Linear(in_features, out_features, bias=True, device=None, dtype=None, *, activation=None)

y = x @ weight.T + bias over a [out_features, in_features] weight and, with bias=True, a [out_features] bias.

Args: in_features: the size of each input sample. out_features: the size of each output sample. bias: declare the bias slot. device: where the layer's tensors live (a device or its string form); None declares on the cpu. dtype: the weight dtype the layer declares; None declares the default dtype (:func:~clika_runtime.get_default_dtype).

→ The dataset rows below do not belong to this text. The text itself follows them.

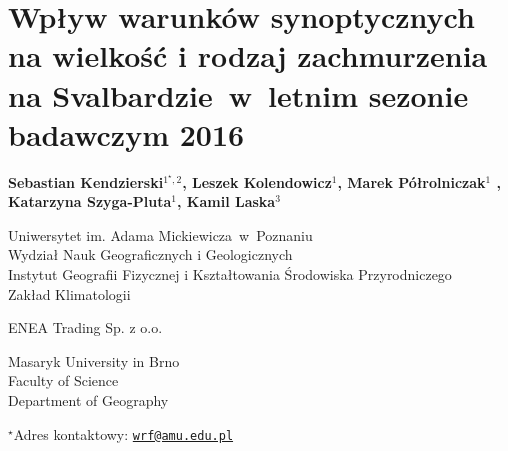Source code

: \documentclass[\main/boa.tex]{subfiles}
\begin{document}
\sloppy


\section{Wpływ warunków synoptycznych na wielkość i rodzaj zachmurzenia na Svalbardzie~w~letnim sezonie badawczym 2016}

\begin{center}
  {\bf  {} Sebastian Kendzierski$^{1^\star,2}$,  Leszek Kolendowicz$^{1}$,  Marek Półrolniczak$^{1}$ ,  Katarzyna Szyga-Pluta$^{1}$,   Kamil Laska$^{3}$}
\end{center}

\vskip 0.3cm

\begin{affiliations}
\begin{enumerate}
\begin{minipage}{0.915\textwidth}
\centering
\item Uniwersytet im. Adama Mickiewicza~w~Poznaniu \\ Wydział Nauk Geograficznych i Geologicznych  \\ Instytut Geografii Fizycznej i Kształtowania Środowiska Przyrodniczego\\
Zakład Klimatologii \\[-2pt]
\item ENEA Trading Sp. z o.o.
\item Masaryk University in Brno \\ Faculty of Science\\ Department of Geography
\end{minipage}
\end{enumerate}
$^\star$Adres kontaktowy: \href{mailto:wrf@amu.edu.pl}{\nolinkurl{wrf@amu.edu.pl}}\\
\end{affiliations}

\vskip 0.5cm


\vskip 0.5cm
\end{document}
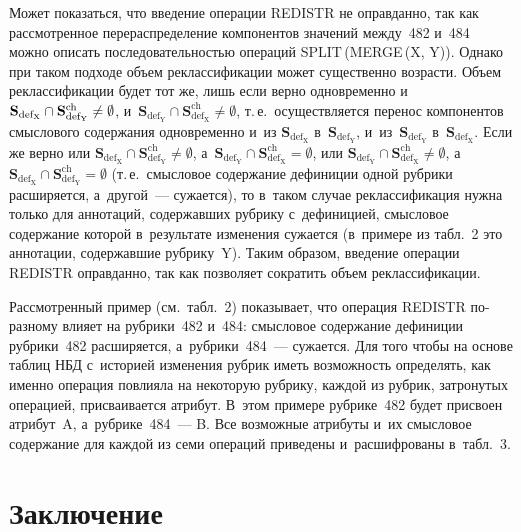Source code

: \begin{multicols}{2}
Может показаться, что введение операции \mbox{REDISTR} не оправданно, так как 
рассмотренное перераспределение компонентов значений между~482 и~484 
можно описать последовательностью операций SPLIT\,(MERGE\,(X, Y)). 
Однако при таком подходе объем реклассификации может существенно 
возрасти. Объем реклассификации будет тот же, лишь если верно 
одновременно и~$\mathbf{S}_{\mathrm{def_X}}\hm\cap 
\mathbf{S}_{\mathrm{def_Y}}^{\mathrm{ch}}\hm\not= \emptyset$, 
и~$\mathbf{S}_{\mathrm{def_Y}} \cap 
\mathbf{S}_{\mathrm{def_X}}^{\mathrm{ch}}\not= \emptyset$, т.\,е.\ 
осуществляется перенос компонентов смыслового содержания одновременно 
и~из $\mathbf{S}_{\mathrm{def_X}}$ в~$\mathbf{S}_{\mathrm{def_Y}}$, 
и~из~$\mathbf{S}_{\mathrm{def_Y}}$ в~$\mathbf{S}_{\mathrm{def_X}}$. Если 
же верно или $\mathbf{S}_{\mathrm{def_X}} \cap 
\mathbf{S}_{\mathrm{def_Y}}^{\mathrm{ch}}\not= \emptyset$, 
а~$\mathbf{S}_{\mathrm{def_Y}} \cap 
\mathbf{S}_{\mathrm{def_X}}^{\mathrm{ch}} = \emptyset$, или 
$\mathbf{S}_{\mathrm{def_Y}} \cap 
\mathbf{S}_{\mathrm{def_X}}^{\mathrm{ch}}\not= \emptyset$, 
а~$\mathbf{S}_{\mathrm{def_X}} \cap 
\mathbf{S}_{\mathrm{def_Y}}^{\mathrm{ch}}=\emptyset$ (т.\,е.\ смысловое 
содержание дефиниции одной рубрики расширяется, а~другой~--- сужается), 
то в~таком случае реклассификация нужна только для аннотаций, 
содержавших рубрику с~дефиницией, смысловое
содержание которой 
в~результате изменения сужается (в~примере из табл.~2 это аннотации, 
содержавшие руб\-ри\-ку~Y). Таким образом, введение операции \mbox{REDISTR} 
оправданно, так как позволяет сократить объем реклассификации.

Рассмотренный пример (см.\ табл.~2) показывает, что операция REDISTR  
по-раз\-но\-му влияет на руб\-ри\-ки~482 и~484: смысловое содержание 
дефиниции руб\-ри\-ки~482 расширяется, а~руб\-ри\-ки~484~--- сужается. 
Для того чтобы на основе таб\-лиц НБД с~историей изменения руб\-рик иметь 
возможность определять, как именно операция повлияла на некоторую 
руб\-ри\-ку, каждой из руб\-рик, затронутых операцией, присваивается атрибут. 
В~этом примере руб\-ри\-ке~482 будет присвоен атрибут~A,  
а~руб\-ри\-ке~484~--- B. Все возможные атрибуты и~их смыс\-ло\-вое 
содержание для каждой из семи операций приведены и~расшифрованы 
в~табл.~3.

\vspace*{-3pt}

\section{Заключение}


\end{multicols}
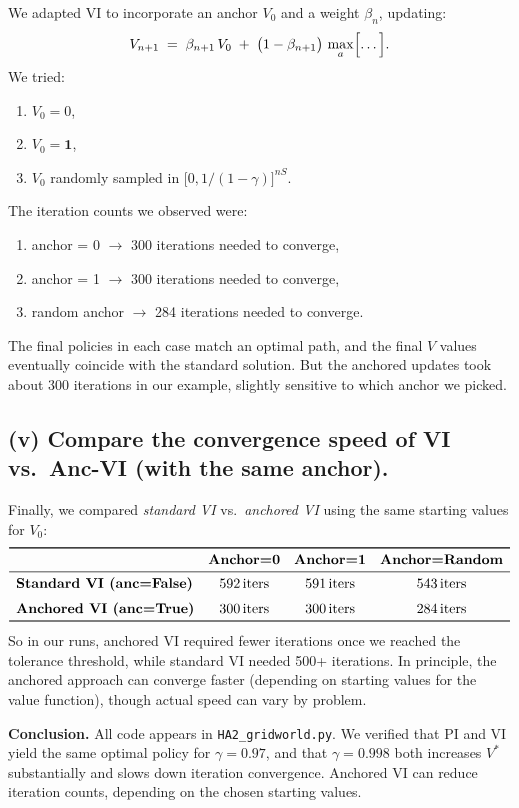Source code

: \noindent
We adapted VI to incorporate an anchor $V_0$ and a weight $\beta_n$, updating:
\[
  V_{n+1}
  \;=\;\beta_{n+1}\,V_0 \;+\;\bigl(1-\beta_{n+1}\bigr)\,\max_{a}\Bigl[\dots\Bigr].
\]
We tried:
\begin{enumerate}[label=(\alph*)]
\item $V_0=0$,
\item $V_0= \mathbf{1}$,
\item $V_0$ randomly sampled in $\bigl[0,1/(1-\gamma)\bigr]^{nS}$.
\end{enumerate}
The iteration counts we observed were:
\begin{enumerate}[label=(\alph*)]
\item anchor = 0 $\rightarrow$ 300 iterations needed to converge,
\item anchor = 1 $\rightarrow$ 300 iterations needed to converge,
\item random anchor $\rightarrow$ 284 iterations needed to converge.
\end{enumerate}
The final policies in each case match an optimal path, 
and the final $V$ values eventually coincide with the standard solution. 
But the anchored updates took about 300 iterations in our example, 
slightly sensitive to which anchor we picked.

\subsection*{(v) Compare the convergence speed of VI vs.\ Anc-VI (with the same anchor).}

\noindent
Finally, we compared \emph{standard VI} vs.\ \emph{anchored VI} using the same starting values for $V_0$:
\[
  \begin{array}{lccc}
  \toprule
    & \multicolumn{1}{c}{\textbf{Anchor=0}} & 
      \multicolumn{1}{c}{\textbf{Anchor=1}} &
      \multicolumn{1}{c}{\textbf{Anchor=Random}} \\
  \midrule
    \textbf{Standard VI (anc=False)} 
       & 592\,\text{iters} & 591\,\text{iters} & 543\,\text{iters} \\[6pt]
    \textbf{Anchored VI (anc=True)} 
       & 300\,\text{iters} & 300\,\text{iters} & 284\,\text{iters} \\
  \bottomrule
  \end{array}
\]
So in our runs, anchored VI required fewer iterations once we reached 
the tolerance threshold, while standard VI needed 500+ iterations. 
In principle, the anchored approach can converge faster (depending on starting values for the value function), 
though actual speed can vary by problem.

\bigskip

\noindent
\textbf{Conclusion.} 
All code appears in \texttt{HA2\_gridworld.py}.  We verified that PI and VI 
yield the same optimal policy for $\gamma=0.97$, 
and that $\gamma=0.998$ both increases $V^*$ substantially 
and slows down iteration convergence.  Anchored VI can reduce iteration counts, 
depending on the chosen starting values.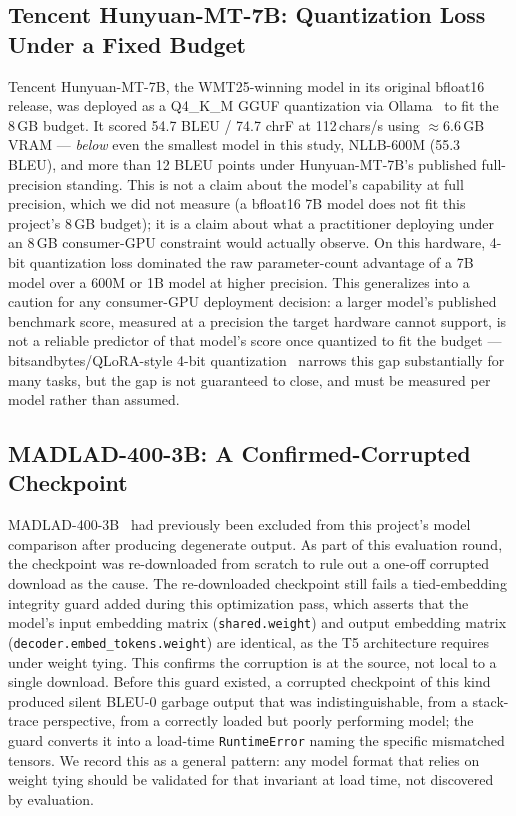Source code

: \documentclass[conference]{IEEEtran}
\newcommand{\NLLBBLEU}{55.3}
\newcommand{\HUNYUANBLEU}{54.7}
\newcommand{\HUNYUANCHRF}{74.7}
\newcommand{\HUNYUANCHS}{112}
\newcommand{\HUNYUANVRAM}{$\approx$6.6\,GB}
\begin{document}
\subsection{Tencent Hunyuan-MT-7B: Quantization Loss Under a Fixed Budget}

Tencent Hunyuan-MT-7B, the WMT25-winning model in its original
bfloat16 release, was deployed as a Q4\_K\_M GGUF quantization via
Ollama~\cite{ollama2024} to fit the 8\,GB budget. It scored
\HUNYUANBLEU{} BLEU / \HUNYUANCHRF{} chrF at \HUNYUANCHS{}\,chars/s using
\HUNYUANVRAM{} VRAM --- \emph{below} even the smallest model in this
study, NLLB-600M (\NLLBBLEU{} BLEU), and more than 12 BLEU points under
Hunyuan-MT-7B's published full-precision standing. This is not a claim
about the model's capability at full precision, which we did not measure
(a bfloat16 7B model does not fit this project's 8\,GB budget); it is a
claim about what a practitioner deploying under an 8\,GB consumer-GPU
constraint would actually observe. On this hardware, 4-bit quantization
loss dominated the raw parameter-count advantage of a 7B model over a
600M or 1B model at higher precision. This generalizes into a caution for
any consumer-GPU deployment decision: a larger model's published
benchmark score, measured at a precision the target hardware cannot
support, is not a reliable predictor of that model's score once quantized
to fit the budget --- bitsandbytes/QLoRA-style
4-bit quantization~\cite{dettmers2023qlora} narrows this gap
substantially for many tasks, but the gap is not guaranteed to close, and
must be measured per model rather than assumed.

\subsection{MADLAD-400-3B: A Confirmed-Corrupted Checkpoint}

MADLAD-400-3B~\cite{kudugunta2023madlad} had previously been excluded from
this project's model comparison after producing degenerate output. As
part of this evaluation round, the checkpoint was re-downloaded from
scratch to rule out a one-off corrupted download as the cause. The
re-downloaded checkpoint still fails a tied-embedding integrity guard
added during this optimization pass, which asserts that the model's
input embedding matrix (\texttt{shared.weight}) and output embedding
matrix (\texttt{decoder.embed\_tokens.weight}) are identical, as the T5
architecture requires under weight tying. This confirms the corruption is
at the source, not local to a single download. Before this guard existed,
a corrupted checkpoint of this kind produced silent BLEU-0 garbage output
that was indistinguishable, from a stack-trace perspective, from a
correctly loaded but poorly performing model; the guard converts it into
a load-time \texttt{RuntimeError} naming the specific mismatched tensors.
We record this as a general pattern: any model format that relies on
weight tying should be validated for that invariant at load time, not
discovered by evaluation.
\end{document}
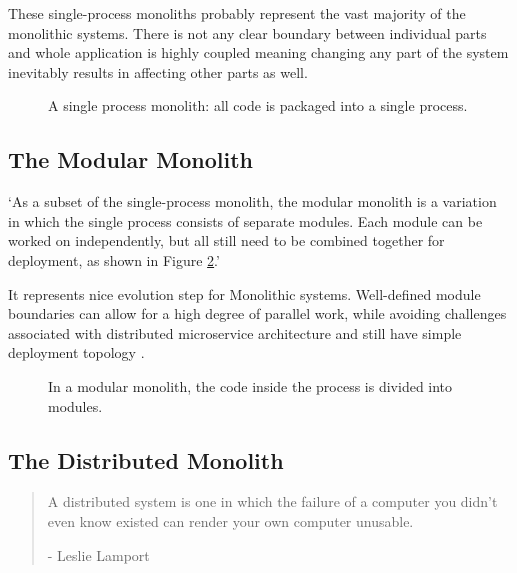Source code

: These single-process monoliths probably represent the vast majority of the monolithic systems. There is not any clear boundary between individual parts and whole application is highly coupled \cite{EVOLUTIONARY_ARCHITERUES_COUPLING} meaning changing any part of the system inevitably results in affecting other parts as well.

\begin{figure}
    \centering
    
    \caption{A single process monolith: all code is packaged into a single process. \cite{MON_TO_MS_MONOLITH}\label{img:monolith_single_process}}
\end{figure}


\subsection{The Modular Monolith}
`As a subset of the single-process monolith, the modular monolith is a variation in which the single process consists of separate modules. Each module can be worked on independently, but all still need to be combined together for deployment, as shown in Figure \ref{img:monolith_single_process_modular}.' \cite{BUILDING_MS_MONOLITH}

It represents nice evolution step for Monolithic systems. Well-defined module boundaries can allow for a high degree of parallel work, while avoiding challenges associated with distributed microservice architecture and still have simple deployment topology \cite{BUILDING_MS_MONOLITH}.


\begin{figure}
    \centering
    
    \caption{In a modular monolith, the code inside the process is divided into modules. \cite{BUILDING_MS_MONOLITH}\label{img:monolith_single_process_modular}}
\end{figure}


\subsection{The Distributed Monolith}
\begin{quote}
    A distributed system is one in which the failure of a computer you didn’t even know existed can render your own computer unusable. \cite{lamport1987distribution}
    \begin{flushright}
        - Leslie Lamport
    \end{flushright}
\end{quote}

A load_state_dict casts the checkpoint to the declared dtype; assign=True adopts the checkpoint's own dtype instead. activation: a fused epilogue applied to every output ("gelu", "silu", ... or an :class:~clika_runtime.Activation value); None for none.

__init__​

__init__(self, in_features: 'int', out_features: 'int', bias: 'bool' = True, device: 'Device | str | None' = None, dtype: 'DtypeLike | None' = None, *, activation: 'ActivationLike' = None) -> 'None'

Initialize self. See help(type(self)) for accurate signature.

extra_repr​

extra_repr(self) -> 'str'

extra_repr() -> str

One line of per-class detail for :meth:__repr__; a layer prints its geometry here (in_features=64, out_features=256).

forward​

forward(self, input: 'Tensor') -> 'Tensor'

forward(input) -> Tensor

[*, in_features] to [*, out_features].

from_weights​

from_weightsfrom_weights(weight, bias=None) -> Linear

from_weights(weight, bias=None) -> Linear

Construct FROM tensors: geometry, dtype, and device read off weight ([out_features, in_features]); an optional bias ([out_features]) binds beside it.

set_weights​

set_weights(self, weight: 'Tensor', bias: 'Tensor | None' = None) -> 'None'

set_weights(weight, bias=None) -> None

Bind the declared slots directly; raises RuntimeError on a shape mismatch.